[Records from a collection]
========================================================================

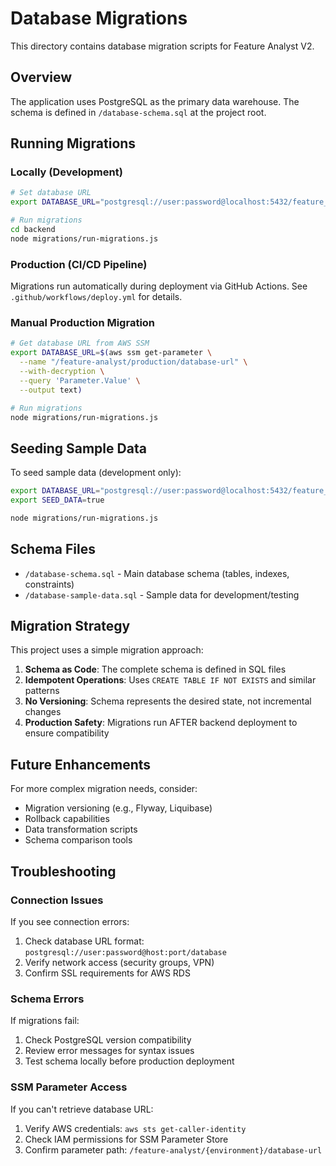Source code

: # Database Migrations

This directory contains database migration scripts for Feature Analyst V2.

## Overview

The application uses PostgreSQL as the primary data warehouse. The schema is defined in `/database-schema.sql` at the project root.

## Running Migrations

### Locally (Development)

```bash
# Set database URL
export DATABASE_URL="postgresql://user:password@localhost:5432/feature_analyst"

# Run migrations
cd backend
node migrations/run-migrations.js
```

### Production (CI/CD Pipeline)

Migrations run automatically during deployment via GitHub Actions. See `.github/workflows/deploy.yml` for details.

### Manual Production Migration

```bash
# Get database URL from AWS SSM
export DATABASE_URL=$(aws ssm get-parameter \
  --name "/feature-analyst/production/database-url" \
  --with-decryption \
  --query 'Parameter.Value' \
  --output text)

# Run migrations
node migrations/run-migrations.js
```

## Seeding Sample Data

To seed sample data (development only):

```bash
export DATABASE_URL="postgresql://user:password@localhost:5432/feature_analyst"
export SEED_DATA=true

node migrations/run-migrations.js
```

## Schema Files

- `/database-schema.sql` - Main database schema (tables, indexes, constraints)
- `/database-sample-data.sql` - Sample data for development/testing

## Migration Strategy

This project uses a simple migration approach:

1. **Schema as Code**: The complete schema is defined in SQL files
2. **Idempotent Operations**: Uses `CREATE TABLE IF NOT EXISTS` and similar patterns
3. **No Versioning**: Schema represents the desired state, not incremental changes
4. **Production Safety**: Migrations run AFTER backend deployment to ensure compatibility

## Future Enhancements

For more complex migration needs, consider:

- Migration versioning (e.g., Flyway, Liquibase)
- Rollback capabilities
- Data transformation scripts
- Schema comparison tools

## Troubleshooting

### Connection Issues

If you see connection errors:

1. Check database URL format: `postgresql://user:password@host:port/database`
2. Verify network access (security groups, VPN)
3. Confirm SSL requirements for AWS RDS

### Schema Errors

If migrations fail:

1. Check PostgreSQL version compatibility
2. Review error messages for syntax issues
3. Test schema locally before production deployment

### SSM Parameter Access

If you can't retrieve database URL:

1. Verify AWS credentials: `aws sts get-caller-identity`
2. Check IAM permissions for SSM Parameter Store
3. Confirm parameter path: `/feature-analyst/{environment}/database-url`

========================================================================

Task instructions – Search the records for the word "defined", then list every line that has it.

Expected answer –
The application uses PostgreSQL as the primary data warehouse. The schema is defined in `/database-schema.sql` at the project root.
1. **Schema as Code**: The complete schema is defined in SQL files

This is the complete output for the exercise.